**Exercise inputs**
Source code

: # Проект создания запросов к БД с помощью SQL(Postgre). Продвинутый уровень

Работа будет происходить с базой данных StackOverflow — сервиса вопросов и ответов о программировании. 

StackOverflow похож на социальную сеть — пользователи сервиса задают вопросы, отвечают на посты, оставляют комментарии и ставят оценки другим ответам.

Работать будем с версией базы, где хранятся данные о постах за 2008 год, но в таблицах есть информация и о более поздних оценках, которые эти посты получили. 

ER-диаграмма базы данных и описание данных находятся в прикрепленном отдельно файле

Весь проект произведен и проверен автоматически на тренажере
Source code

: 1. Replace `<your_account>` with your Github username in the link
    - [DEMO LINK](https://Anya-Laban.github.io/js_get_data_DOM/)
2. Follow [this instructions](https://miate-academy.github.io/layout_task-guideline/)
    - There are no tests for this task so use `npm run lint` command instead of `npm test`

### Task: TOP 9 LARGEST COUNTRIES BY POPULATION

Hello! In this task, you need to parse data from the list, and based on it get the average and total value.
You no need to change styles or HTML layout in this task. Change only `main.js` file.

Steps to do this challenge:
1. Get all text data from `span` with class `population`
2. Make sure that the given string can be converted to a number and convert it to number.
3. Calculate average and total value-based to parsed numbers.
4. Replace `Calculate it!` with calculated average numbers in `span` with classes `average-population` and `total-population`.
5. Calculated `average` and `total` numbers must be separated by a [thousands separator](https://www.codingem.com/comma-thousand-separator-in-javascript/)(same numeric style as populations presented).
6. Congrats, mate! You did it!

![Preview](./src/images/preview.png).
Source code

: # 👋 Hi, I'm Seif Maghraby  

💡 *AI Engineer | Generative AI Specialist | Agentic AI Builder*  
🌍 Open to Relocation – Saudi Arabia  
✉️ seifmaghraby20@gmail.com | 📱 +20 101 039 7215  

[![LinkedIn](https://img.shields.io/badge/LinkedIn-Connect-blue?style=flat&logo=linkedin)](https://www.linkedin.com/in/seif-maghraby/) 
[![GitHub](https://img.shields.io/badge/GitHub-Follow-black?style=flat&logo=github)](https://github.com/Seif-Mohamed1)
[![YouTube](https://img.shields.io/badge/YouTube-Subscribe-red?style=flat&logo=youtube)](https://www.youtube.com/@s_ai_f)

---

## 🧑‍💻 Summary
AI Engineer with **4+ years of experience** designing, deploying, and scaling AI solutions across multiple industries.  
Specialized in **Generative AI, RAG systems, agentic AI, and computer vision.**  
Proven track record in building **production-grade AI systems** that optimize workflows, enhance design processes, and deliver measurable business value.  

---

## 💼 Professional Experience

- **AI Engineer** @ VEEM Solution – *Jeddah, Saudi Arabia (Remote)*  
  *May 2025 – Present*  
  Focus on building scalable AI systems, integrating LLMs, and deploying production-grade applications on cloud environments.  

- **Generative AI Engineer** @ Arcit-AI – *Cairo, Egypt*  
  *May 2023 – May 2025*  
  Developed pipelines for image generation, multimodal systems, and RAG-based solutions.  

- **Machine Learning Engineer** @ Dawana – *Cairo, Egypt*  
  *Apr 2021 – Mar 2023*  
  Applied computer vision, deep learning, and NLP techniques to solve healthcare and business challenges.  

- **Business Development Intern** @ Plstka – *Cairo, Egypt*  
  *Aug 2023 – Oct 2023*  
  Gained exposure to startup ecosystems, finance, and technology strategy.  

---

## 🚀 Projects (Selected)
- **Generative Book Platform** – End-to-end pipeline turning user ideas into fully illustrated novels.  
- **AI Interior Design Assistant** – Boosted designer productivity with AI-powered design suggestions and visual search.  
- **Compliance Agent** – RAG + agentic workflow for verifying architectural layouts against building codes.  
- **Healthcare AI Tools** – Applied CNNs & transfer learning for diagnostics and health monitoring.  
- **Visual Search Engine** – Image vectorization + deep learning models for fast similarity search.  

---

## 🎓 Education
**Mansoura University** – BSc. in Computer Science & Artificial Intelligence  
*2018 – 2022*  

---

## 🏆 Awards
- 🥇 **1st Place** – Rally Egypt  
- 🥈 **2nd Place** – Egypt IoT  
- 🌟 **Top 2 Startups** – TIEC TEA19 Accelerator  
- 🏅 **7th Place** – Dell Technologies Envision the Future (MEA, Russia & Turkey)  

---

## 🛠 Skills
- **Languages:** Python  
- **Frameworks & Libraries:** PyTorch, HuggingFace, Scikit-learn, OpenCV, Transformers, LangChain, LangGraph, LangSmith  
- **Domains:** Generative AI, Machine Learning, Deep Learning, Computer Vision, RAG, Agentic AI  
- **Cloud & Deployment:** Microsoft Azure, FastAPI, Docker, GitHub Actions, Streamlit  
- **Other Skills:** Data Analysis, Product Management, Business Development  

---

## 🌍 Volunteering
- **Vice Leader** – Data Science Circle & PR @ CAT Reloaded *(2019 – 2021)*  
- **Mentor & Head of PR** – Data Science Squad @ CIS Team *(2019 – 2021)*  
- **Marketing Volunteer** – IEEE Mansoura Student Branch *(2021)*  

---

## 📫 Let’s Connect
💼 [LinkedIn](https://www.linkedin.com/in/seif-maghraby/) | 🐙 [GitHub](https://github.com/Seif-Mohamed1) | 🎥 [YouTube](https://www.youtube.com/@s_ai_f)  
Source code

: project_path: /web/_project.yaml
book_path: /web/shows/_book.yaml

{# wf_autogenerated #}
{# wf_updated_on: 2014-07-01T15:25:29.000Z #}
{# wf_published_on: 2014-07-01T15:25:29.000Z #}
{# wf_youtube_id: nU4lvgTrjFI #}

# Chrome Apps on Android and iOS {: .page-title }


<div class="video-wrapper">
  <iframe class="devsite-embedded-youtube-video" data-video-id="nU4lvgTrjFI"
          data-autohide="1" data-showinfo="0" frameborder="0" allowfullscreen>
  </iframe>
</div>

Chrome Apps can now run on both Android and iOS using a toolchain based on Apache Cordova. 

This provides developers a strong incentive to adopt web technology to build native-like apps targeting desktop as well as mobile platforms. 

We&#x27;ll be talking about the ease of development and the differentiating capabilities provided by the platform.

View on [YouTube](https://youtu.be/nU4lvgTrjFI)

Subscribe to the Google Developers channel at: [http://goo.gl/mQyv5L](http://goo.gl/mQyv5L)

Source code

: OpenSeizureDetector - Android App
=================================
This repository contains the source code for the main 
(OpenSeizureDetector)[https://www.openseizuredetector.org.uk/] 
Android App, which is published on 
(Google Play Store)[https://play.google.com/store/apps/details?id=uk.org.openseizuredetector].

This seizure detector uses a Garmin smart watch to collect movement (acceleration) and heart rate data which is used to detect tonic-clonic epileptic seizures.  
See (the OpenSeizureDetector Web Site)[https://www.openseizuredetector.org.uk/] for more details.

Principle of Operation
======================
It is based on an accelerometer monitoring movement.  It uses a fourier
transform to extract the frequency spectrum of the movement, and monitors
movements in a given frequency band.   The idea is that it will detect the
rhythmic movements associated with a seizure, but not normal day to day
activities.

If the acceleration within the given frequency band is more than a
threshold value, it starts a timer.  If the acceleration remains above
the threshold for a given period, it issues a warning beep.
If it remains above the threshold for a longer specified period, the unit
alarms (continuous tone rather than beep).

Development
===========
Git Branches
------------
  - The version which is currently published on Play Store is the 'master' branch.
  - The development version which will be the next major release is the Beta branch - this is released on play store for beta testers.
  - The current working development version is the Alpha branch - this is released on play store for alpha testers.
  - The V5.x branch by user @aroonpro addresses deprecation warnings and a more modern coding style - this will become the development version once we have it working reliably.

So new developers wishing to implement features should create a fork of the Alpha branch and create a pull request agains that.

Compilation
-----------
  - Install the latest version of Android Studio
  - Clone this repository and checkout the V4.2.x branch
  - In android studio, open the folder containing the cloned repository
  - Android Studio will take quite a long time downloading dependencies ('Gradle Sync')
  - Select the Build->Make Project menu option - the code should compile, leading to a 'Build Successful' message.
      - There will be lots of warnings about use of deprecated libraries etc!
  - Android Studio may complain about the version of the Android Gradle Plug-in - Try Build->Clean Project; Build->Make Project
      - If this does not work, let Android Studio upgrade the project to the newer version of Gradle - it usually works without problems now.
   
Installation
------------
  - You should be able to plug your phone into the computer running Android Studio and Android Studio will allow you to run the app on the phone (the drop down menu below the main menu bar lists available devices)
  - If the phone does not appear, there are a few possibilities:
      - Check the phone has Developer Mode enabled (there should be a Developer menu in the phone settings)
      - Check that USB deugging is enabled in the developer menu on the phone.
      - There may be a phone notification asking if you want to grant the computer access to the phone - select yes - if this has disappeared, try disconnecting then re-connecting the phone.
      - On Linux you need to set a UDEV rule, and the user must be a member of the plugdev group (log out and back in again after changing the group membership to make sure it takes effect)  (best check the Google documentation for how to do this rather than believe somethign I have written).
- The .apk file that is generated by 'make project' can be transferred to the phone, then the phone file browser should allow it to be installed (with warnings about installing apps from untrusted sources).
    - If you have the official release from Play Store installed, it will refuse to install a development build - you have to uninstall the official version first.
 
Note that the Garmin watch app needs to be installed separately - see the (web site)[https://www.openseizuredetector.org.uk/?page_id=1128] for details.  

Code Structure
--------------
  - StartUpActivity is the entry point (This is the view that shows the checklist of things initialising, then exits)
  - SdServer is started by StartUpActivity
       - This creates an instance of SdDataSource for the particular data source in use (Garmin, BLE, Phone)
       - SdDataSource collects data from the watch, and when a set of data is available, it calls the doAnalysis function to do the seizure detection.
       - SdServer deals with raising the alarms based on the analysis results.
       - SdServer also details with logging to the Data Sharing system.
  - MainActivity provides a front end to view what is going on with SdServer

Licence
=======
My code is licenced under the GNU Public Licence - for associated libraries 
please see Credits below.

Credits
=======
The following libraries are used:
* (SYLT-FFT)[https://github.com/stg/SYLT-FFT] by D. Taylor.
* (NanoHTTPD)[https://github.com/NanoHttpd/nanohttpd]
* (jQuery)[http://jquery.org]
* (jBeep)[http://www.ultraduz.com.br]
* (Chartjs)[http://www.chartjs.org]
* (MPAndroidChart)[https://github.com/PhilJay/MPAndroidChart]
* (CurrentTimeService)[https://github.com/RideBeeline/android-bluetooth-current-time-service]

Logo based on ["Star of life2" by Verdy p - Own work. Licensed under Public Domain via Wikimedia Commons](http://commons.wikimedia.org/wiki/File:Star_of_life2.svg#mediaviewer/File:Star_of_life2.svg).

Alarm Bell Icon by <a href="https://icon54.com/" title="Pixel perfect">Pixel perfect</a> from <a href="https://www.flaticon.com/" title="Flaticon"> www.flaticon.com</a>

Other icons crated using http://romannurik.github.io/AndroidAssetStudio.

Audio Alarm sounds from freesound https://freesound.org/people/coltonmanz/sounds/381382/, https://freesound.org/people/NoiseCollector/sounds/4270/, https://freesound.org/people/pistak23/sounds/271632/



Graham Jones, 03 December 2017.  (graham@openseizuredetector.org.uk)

**Task objective**
Only the lines above from the line with "## 🛠 Skills" to the line with "book_path: /web/shows/_book.yaml", those two lines included, should be reproduced exactly.

**Exercise result**
## 🛠 Skills
- **Languages:** Python  
- **Frameworks & Libraries:** PyTorch, HuggingFace, Scikit-learn, OpenCV, Transformers, LangChain, LangGraph, LangSmith  
- **Domains:** Generative AI, Machine Learning, Deep Learning, Computer Vision, RAG, Agentic AI  
- **Cloud & Deployment:** Microsoft Azure, FastAPI, Docker, GitHub Actions, Streamlit  
- **Other Skills:** Data Analysis, Product Management, Business Development  

---

## 🌍 Volunteering
- **Vice Leader** – Data Science Circle & PR @ CAT Reloaded *(2019 – 2021)*  
- **Mentor & Head of PR** – Data Science Squad @ CIS Team *(2019 – 2021)*  
- **Marketing Volunteer** – IEEE Mansoura Student Branch *(2021)*  

---

## 📫 Let’s Connect
💼 [LinkedIn](https://www.linkedin.com/in/seif-maghraby/) | 🐙 [GitHub](https://github.com/Seif-Mohamed1) | 🎥 [YouTube](https://www.youtube.com/@s_ai_f)  
Source code

: project_path: /web/_project.yaml
book_path: /web/shows/_book.yaml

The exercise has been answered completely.